Maple-Walnut Scones

One of my favorite flavor combinations is maple and walnut. It's not an accident that the cookies I have in the March issue of Cooking Light has that combination of flavors (I know, it's the second time I've brought this up, but it's the first time I've been pictured in a national publication so give me some slack here).

Today I decided to try the recipe for New Hampshire Maple-Walnut Scones from The King Arthur Flour Baker's Companion. The recipe plugs maple syrup from New Hampshire. I used Wegman's branded maple syrup of unknown origin, but I can say from experience that New York has really good maple syrup as well.

The challenge of baking with maple syrup is that maple syrup actually has a subtle flavor that can get lost. You really need some bottled maple flavoring to give the maple flavor a boost.

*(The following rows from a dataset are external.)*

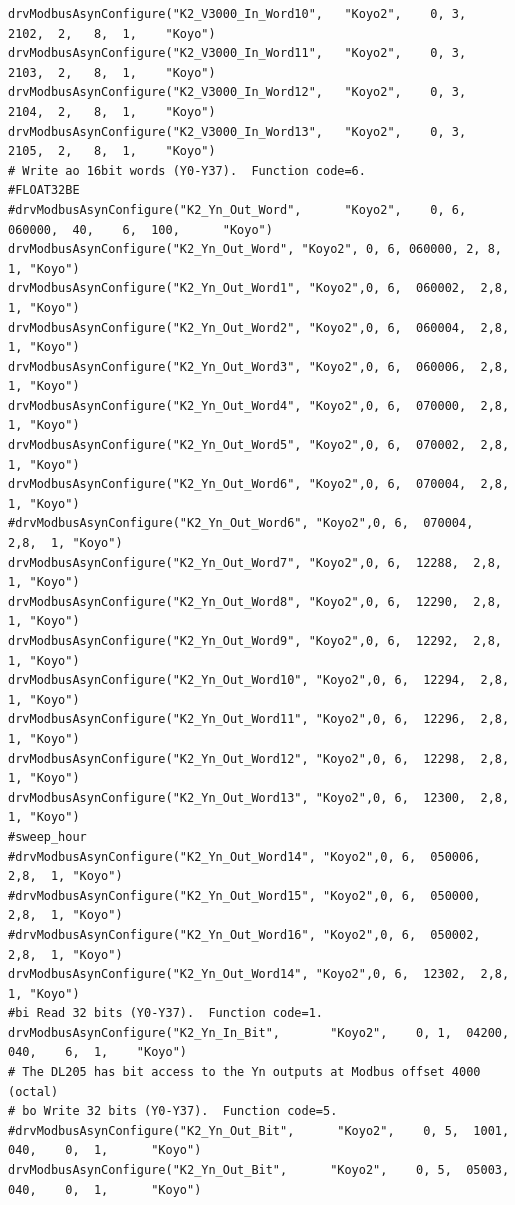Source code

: \documentclass[11pt
  , a4paper
  , article
  , oneside
]{memoir}
\begin{document}
\begin{lstlisting}[style=termstyle]
drvModbusAsynConfigure("K2_V3000_In_Word10",   "Koyo2",    0, 3,  2102,  2,   8,  1,    "Koyo")
drvModbusAsynConfigure("K2_V3000_In_Word11",   "Koyo2",    0, 3,  2103,  2,   8,  1,    "Koyo")
drvModbusAsynConfigure("K2_V3000_In_Word12",   "Koyo2",    0, 3,  2104,  2,   8,  1,    "Koyo")
drvModbusAsynConfigure("K2_V3000_In_Word13",   "Koyo2",    0, 3,  2105,  2,   8,  1,    "Koyo")
# Write ao 16bit words (Y0-Y37).  Function code=6.
#FLOAT32BE
#drvModbusAsynConfigure("K2_Yn_Out_Word",      "Koyo2",    0, 6,  060000,  40,    6,  100,      "Koyo")
drvModbusAsynConfigure("K2_Yn_Out_Word", "Koyo2", 0, 6, 060000, 2, 8, 1, "Koyo")
drvModbusAsynConfigure("K2_Yn_Out_Word1", "Koyo2",0, 6,  060002,  2,8,  1, "Koyo")
drvModbusAsynConfigure("K2_Yn_Out_Word2", "Koyo2",0, 6,  060004,  2,8,  1, "Koyo")
drvModbusAsynConfigure("K2_Yn_Out_Word3", "Koyo2",0, 6,  060006,  2,8,  1, "Koyo")
drvModbusAsynConfigure("K2_Yn_Out_Word4", "Koyo2",0, 6,  070000,  2,8,  1, "Koyo")
drvModbusAsynConfigure("K2_Yn_Out_Word5", "Koyo2",0, 6,  070002,  2,8,  1, "Koyo")
drvModbusAsynConfigure("K2_Yn_Out_Word6", "Koyo2",0, 6,  070004,  2,8,  1, "Koyo")
#drvModbusAsynConfigure("K2_Yn_Out_Word6", "Koyo2",0, 6,  070004,  2,8,  1, "Koyo")
drvModbusAsynConfigure("K2_Yn_Out_Word7", "Koyo2",0, 6,  12288,  2,8,  1, "Koyo")
drvModbusAsynConfigure("K2_Yn_Out_Word8", "Koyo2",0, 6,  12290,  2,8,  1, "Koyo")
drvModbusAsynConfigure("K2_Yn_Out_Word9", "Koyo2",0, 6,  12292,  2,8,  1, "Koyo")
drvModbusAsynConfigure("K2_Yn_Out_Word10", "Koyo2",0, 6,  12294,  2,8,  1, "Koyo")
drvModbusAsynConfigure("K2_Yn_Out_Word11", "Koyo2",0, 6,  12296,  2,8,  1, "Koyo")
drvModbusAsynConfigure("K2_Yn_Out_Word12", "Koyo2",0, 6,  12298,  2,8,  1, "Koyo")
drvModbusAsynConfigure("K2_Yn_Out_Word13", "Koyo2",0, 6,  12300,  2,8,  1, "Koyo")
#sweep_hour
#drvModbusAsynConfigure("K2_Yn_Out_Word14", "Koyo2",0, 6,  050006,  2,8,  1, "Koyo")
#drvModbusAsynConfigure("K2_Yn_Out_Word15", "Koyo2",0, 6,  050000,  2,8,  1, "Koyo")
#drvModbusAsynConfigure("K2_Yn_Out_Word16", "Koyo2",0, 6,  050002,  2,8,  1, "Koyo")
drvModbusAsynConfigure("K2_Yn_Out_Word14", "Koyo2",0, 6,  12302,  2,8,  1, "Koyo")
#bi Read 32 bits (Y0-Y37).  Function code=1.
drvModbusAsynConfigure("K2_Yn_In_Bit",       "Koyo2",    0, 1,  04200,  040,    6,  1,    "Koyo")
# The DL205 has bit access to the Yn outputs at Modbus offset 4000 (octal)
# bo Write 32 bits (Y0-Y37).  Function code=5.
#drvModbusAsynConfigure("K2_Yn_Out_Bit",      "Koyo2",    0, 5,  1001,  040,    0,  1,      "Koyo")
drvModbusAsynConfigure("K2_Yn_Out_Bit",      "Koyo2",    0, 5,  05003,  040,    0,  1,      "Koyo")

\end{lstlisting}
\end{document}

In fact, this recipe didn't call for enough of the stuff to my taste.

They weren't the very best scones I've ever made, but they were pretty good. The dough was sticky and hard to work with. Here's the way I'd make them if I decide to make them again. I made half of a batch; the original batch made 16 scones.

Maple Walnut Scones
Adapted from The King Arthur Flour Baker's Companion

1 3/4 cups unbleached all-purpose flour
2 teaspoons baking powder
1/2 teaspoon salt
1/3 cup cold butter
1/2 cup finely chopped toasted walnuts, plus a little more for the top
1/2 cup milk (I used 1%)
1/4 cup maple syrup
1/2 teaspoon maple flavoring

Preheat oven to 425 F.

In large bowl, combine the flour, baking powder, and salt. Cut in the butter until the mixture resembles coarse crumbs. Stir in the walnuts.

In a separate bowl, combine the milk, maple syrup (reserve 1 tablespoon syrup for brushing on scones), and the maple flavoring. Add to the dry ingredients and mix until you've formed a very soft dough.

Generously flour your work surface, then scrape the dough onto the floured surface. Use floured fingers to pat the dough into a 7-inch circle about 7/8 inch thick. Use a bench knife or pizza wheel to cut the dough into 8 wedges.

Place the wedges on a parchment-lined cookie sheet, in the same configuration that you cut them, but spacing them one inch apart. Pierce the tops of the scones with the tines of a fork and brush them with some of the remaining maple syrup. If you have some leftover chopped walnuts, sprinkle them on top.

Bake for 15 - 18 minutes, or until golden brown. Remove them from the oven and brush again with any remaining maple syrup. Let cool a couple of minutes on the cookie sheet, then transfer to a cooling rack. Serve warm or at room temperature. Makes 8 scones.